> WORK TO COMPLETE: Everything from the line containing "- [X] Matrix" through the last line of the records must be returned verbatim, and nothing outside that range.
DATA PROVIDED START
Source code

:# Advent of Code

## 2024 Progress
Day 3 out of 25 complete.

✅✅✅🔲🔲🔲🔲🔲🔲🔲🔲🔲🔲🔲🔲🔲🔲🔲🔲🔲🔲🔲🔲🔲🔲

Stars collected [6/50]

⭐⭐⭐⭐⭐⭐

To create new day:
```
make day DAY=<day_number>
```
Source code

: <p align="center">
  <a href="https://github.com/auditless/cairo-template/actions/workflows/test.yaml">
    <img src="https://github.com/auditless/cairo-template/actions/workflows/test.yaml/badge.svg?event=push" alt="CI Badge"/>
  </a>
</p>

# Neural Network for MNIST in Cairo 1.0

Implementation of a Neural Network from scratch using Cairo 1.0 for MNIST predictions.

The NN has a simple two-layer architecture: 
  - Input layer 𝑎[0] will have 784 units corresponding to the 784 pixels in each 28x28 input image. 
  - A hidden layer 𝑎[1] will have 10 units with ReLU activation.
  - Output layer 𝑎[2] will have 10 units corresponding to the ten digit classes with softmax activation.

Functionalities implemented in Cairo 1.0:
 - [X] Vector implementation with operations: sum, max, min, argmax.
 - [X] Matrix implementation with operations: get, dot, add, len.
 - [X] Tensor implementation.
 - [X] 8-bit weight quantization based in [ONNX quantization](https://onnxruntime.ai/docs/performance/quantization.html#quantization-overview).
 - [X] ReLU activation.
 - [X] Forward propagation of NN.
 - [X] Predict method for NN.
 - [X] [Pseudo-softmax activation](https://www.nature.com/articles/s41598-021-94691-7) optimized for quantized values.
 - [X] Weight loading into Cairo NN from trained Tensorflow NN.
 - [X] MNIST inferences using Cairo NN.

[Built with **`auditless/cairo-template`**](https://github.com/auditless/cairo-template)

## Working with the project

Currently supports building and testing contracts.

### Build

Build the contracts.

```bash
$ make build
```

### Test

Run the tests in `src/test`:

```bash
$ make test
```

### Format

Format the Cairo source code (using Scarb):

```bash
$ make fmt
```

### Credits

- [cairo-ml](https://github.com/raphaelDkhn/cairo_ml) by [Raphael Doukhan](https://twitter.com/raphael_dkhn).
DATA PROVIDED END
> SOLUTION FOR THIS TASK:
 - [X] Matrix implementation with operations: get, dot, add, len.
 - [X] Tensor implementation.
 - [X] 8-bit weight quantization based in [ONNX quantization](https://onnxruntime.ai/docs/performance/quantization.html#quantization-overview).
 - [X] ReLU activation.
 - [X] Forward propagation of NN.
 - [X] Predict method for NN.
 - [X] [Pseudo-softmax activation](https://www.nature.com/articles/s41598-021-94691-7) optimized for quantized values.
 - [X] Weight loading into Cairo NN from trained Tensorflow NN.
 - [X] MNIST inferences using Cairo NN.

[Built with **`auditless/cairo-template`**](https://github.com/auditless/cairo-template)

## Working with the project

Currently supports building and testing contracts.

### Build

Build the contracts.

```bash
$ make build
```

### Test

Run the tests in `src/test`:

```bash
$ make test
```

### Format

Format the Cairo source code (using Scarb):

```bash
$ make fmt
```

### Credits

- [cairo-ml](https://github.com/raphaelDkhn/cairo_ml) by [Raphael Doukhan](https://twitter.com/raphael_dkhn).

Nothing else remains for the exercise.